### Task directions
Go through the data below and return each line where the string "website" occurs.

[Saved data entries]
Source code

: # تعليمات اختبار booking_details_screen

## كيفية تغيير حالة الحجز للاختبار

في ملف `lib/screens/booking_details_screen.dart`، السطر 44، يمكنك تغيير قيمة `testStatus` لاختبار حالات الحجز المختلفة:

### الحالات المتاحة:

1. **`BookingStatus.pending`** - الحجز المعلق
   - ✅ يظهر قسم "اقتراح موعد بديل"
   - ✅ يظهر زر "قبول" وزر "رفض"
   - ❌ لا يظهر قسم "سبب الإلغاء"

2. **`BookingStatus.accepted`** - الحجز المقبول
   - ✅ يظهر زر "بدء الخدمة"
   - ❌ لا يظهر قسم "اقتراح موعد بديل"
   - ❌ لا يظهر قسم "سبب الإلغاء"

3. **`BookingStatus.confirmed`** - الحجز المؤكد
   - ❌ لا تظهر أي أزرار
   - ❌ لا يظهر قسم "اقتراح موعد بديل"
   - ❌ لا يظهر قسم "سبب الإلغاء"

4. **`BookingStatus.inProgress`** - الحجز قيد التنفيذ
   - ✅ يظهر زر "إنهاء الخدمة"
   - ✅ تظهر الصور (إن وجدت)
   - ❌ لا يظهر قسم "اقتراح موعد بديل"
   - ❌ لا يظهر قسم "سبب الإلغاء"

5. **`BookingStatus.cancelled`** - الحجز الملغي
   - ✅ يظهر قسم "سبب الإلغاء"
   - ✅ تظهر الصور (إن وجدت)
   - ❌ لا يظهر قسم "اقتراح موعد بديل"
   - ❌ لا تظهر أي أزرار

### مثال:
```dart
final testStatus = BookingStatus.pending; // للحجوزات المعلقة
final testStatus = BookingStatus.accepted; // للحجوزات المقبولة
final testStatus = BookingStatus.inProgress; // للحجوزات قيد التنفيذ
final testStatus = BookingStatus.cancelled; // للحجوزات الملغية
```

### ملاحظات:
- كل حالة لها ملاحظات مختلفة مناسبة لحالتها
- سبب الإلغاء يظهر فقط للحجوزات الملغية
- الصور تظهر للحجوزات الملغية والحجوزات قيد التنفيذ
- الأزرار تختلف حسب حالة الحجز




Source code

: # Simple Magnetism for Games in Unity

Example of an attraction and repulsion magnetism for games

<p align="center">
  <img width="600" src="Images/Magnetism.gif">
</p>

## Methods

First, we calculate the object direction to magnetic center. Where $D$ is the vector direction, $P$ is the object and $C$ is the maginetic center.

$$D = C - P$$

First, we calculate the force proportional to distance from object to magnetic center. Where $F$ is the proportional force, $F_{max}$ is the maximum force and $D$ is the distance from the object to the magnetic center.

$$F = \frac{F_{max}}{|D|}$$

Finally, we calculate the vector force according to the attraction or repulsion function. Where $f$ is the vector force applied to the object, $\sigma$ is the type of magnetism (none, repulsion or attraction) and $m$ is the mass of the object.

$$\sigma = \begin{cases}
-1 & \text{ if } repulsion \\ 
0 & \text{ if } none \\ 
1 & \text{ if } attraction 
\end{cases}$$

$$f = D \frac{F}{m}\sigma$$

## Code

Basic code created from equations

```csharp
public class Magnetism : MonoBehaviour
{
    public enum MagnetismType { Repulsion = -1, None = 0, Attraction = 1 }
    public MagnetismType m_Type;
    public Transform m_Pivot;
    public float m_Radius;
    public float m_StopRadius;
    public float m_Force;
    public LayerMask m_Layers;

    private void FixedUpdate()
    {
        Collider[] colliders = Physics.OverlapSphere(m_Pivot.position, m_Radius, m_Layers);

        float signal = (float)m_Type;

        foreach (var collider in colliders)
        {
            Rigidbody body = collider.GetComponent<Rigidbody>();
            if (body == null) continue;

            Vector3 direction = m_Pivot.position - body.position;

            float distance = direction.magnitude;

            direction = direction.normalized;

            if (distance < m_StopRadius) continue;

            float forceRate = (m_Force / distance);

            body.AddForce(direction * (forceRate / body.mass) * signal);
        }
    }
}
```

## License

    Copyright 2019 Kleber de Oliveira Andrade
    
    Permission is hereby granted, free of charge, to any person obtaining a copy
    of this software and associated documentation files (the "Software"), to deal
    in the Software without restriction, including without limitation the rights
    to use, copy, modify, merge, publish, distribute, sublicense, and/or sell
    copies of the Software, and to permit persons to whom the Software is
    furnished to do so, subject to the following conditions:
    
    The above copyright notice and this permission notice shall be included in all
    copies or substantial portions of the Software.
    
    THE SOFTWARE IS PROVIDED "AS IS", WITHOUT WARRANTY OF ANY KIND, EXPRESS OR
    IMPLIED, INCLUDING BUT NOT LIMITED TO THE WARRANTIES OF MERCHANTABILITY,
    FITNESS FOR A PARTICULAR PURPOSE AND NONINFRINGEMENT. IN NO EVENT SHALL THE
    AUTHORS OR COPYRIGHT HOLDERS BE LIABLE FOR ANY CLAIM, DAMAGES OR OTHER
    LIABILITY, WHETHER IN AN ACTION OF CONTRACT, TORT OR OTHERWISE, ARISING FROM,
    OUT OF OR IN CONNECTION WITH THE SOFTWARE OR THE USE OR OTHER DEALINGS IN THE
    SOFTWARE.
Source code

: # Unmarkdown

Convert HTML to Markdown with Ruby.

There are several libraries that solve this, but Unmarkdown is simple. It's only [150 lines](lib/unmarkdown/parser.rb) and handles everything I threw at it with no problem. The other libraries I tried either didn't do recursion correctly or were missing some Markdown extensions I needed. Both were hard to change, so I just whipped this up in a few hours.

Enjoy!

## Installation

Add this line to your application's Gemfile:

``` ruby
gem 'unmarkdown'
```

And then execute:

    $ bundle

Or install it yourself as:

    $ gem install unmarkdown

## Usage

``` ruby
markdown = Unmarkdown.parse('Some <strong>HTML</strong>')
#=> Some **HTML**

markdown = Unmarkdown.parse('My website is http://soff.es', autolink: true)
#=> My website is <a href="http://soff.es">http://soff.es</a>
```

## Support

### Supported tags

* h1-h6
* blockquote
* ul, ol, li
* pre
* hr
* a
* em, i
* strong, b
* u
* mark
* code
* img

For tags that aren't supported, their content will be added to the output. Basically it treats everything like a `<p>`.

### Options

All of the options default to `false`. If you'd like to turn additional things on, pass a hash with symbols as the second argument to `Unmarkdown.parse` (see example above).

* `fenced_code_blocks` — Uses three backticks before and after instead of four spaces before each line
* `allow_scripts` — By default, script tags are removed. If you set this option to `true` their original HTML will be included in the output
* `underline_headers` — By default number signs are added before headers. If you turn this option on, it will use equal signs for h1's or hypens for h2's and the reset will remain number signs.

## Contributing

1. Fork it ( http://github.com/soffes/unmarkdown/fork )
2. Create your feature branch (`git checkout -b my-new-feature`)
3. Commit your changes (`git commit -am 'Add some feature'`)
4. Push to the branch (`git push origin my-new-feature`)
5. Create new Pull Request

### The answer
markdown = Unmarkdown.parse('My website is http://soff.es', autolink: true)
#=> My website is <a href="http://soff.es">http://soff.es</a>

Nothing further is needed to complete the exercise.